THE AGENCY responsible for managing Ireland’s national debt and issuing new bonds says it is preparing to return to the bond markets for the first time since Ireland’s EU-IMF bailout.
The National Treasury Management Agency this afternoon confirmed it was to issue annuity bonds, with possible maturities of up to 35 years, depending on market interest.
The statement followed a report by Bloomberg which said the sale could proceed within weeks – marking the first time since September 2010 that Ireland had issued new debt, after which it was frozen out of the bond markets by high interest rates and left to seek EU-IMF assistance.
“The NTMA will not be issuing sovereign annuities,” the agency said. “Rather, it will issue annuity bonds which are particularly suited to the manufacture of annuity products because they are amortising bonds that provide a series of equal payments each year over their life.”

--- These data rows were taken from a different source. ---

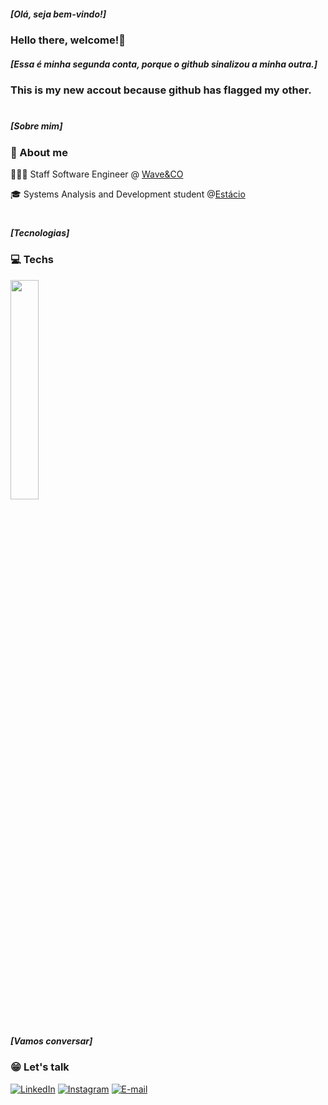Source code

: 
##### [Olá, seja bem-vindo!]
### Hello there, welcome!👋

##### [Essa é minha segunda conta, porque o github sinalizou a minha outra.]
### This is my new accout because github has flagged my other.

#

 ##### [Sobre mim]
<h3 align="left">📌 About me</h3>

 
  👩🏻‍💻 Staff Software Engineer @ [Wave&CO](https://www.linkedin.com/company/wave-and-co/)

  🎓 Systems Analysis and Development student @[Estácio](https://estacio.br/)

#

 </div>

 ##### [Tecnologias]
 
 <h3 align="left">💻 Techs </h3>


<img src="https://skillicons.dev/icons?i=javascript,react,nextjs,typescript,docker,graphql" width="30%">

#

 ##### [Vamos conversar]

 <h3 align="left">😁 Let's talk</h3>


[![LinkedIn](https://img.shields.io/badge/Gmail-D14836?style=for-the-badge&logo=gmail&logoColor=white)](https://www.linkedin.com/in/thiagoalves89/)
[![Instagram](https://img.shields.io/badge/Instagram-E4405F?style=for-the-badge&logo=instagram&logoColor=white)](https://www.instagram.com/thiagoalvess89/)
[![E-mail](https://img.shields.io/badge/Gmail-D14836?style=for-the-badge&logo=gmail&logoColor=white)](mailto:thiagoalves.devp@gmail.com)
<br>
<br>






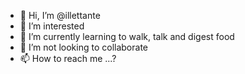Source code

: - 👋 Hi, I’m @illettante
- 👀 I’m interested
- 🌱 I’m currently learning to walk, talk and digest food
- 💞️ I’m not looking to collaborate
- 📫 How to reach me ...?

<!---
illettante/illettante is a ✨ special ✨ repository because its `README.md` (this file) appears on your GitHub profile.
You can click the Preview link to take a look at your changes.
--->
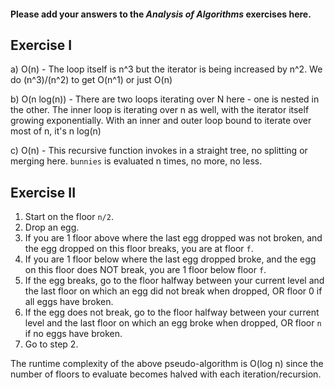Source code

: #### Please add your answers to the **_Analysis of Algorithms_** exercises here.

## Exercise I

a) O(n) - The loop itself is n^3 but the iterator is being increased by n^2. We do (n^3)/(n^2) to get O(n^1) or just O(n)

b) O(n log(n)) - There are two loops iterating over N here - one is nested in the other. The inner loop is iterating over n as well, with the iterator itself growing exponentially. With an inner and outer loop bound to iterate over most of n, it's n log(n)

c) O(n) - This recursive function invokes in a straight tree, no splitting or merging here. `bunnies` is evaluated n times, no more, no less.

## Exercise II

1. Start on the floor `n/2`.
2. Drop an egg.
3. If you are 1 floor above where the last egg dropped was not broken, and the egg dropped on this floor breaks, you are at floor `f`.
4. If you are 1 floor below where the last egg dropped broke, and the egg on this floor does NOT break, you are 1 floor below floor `f`.
5. If the egg breaks, go to the floor halfway between your current level and the last floor on which an egg did not break when dropped, OR floor 0 if all eggs have broken.
6. If the egg does not break, go to the floor halfway between your current level and the last floor on which an egg broke when dropped, OR floor `n` if no eggs have broken.
7. Go to step 2.

The runtime complexity of the above pseudo-algorithm is O(log n) since the number of floors to evaluate becomes halved with each iteration/recursion.
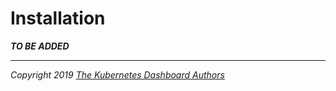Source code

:# Installation

___TO BE ADDED___

----
_Copyright 2019 [The Kubernetes Dashboard Authors](https://github.com/kubernetes/dashboard/graphs/contributors)_
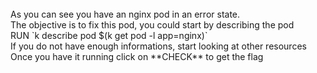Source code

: <br>
As you can see you have an nginx pod in an error state.
<br>
The objective is to fix this pod, you could start by describing the pod 
<br>
RUN `k describe pod $(k get pod -l app=nginx)` 
<br>
If you do not have enough informations, start looking at other resources
<br>
Once you have it running click on **CHECK** to get the flag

This means that in contrast to a traditional government bond, which carries a fixed annual interest repayment with the original investment repaid in full at the end, these new bonds will not be repaid in full when they mature.
Because the bonds will not carry a final payout, they are likely to carry a moderately higher interest rate than a traditional bond would – but to counter this, annuity bonds are issued over longer time periods.
The NTMA said it expected demand from the Irish pensions industry for the new bonds, as they offered a potential solution for the managers and trustees of pension funds who needed to address “funding gaps in their schemes”.
It had not yet decided whether it would auction the bonds in the same manner as traditional sovereign bond offerings, or whether they would be issued at a fixed price by agreement with a buyer.
“The NTMA is not prescriptive about any particular term for these bonds but based on industry needs it anticipates that they will be for a range of maturities of up to 35 years.”
If Ireland was borrowing from the open markets, it would currently pay an annual interest rate of 6.83 per cent on a bond maturing in 2021, and 6.85 per cent on a bond maturing in 2026.
Ireland has been almost entirely absent from the bond markets since the bailout was agreed, with the only return being an operation in January where €3.53bn of bonds set to mature in January 2014 were exchanged for others falling due in February 2015.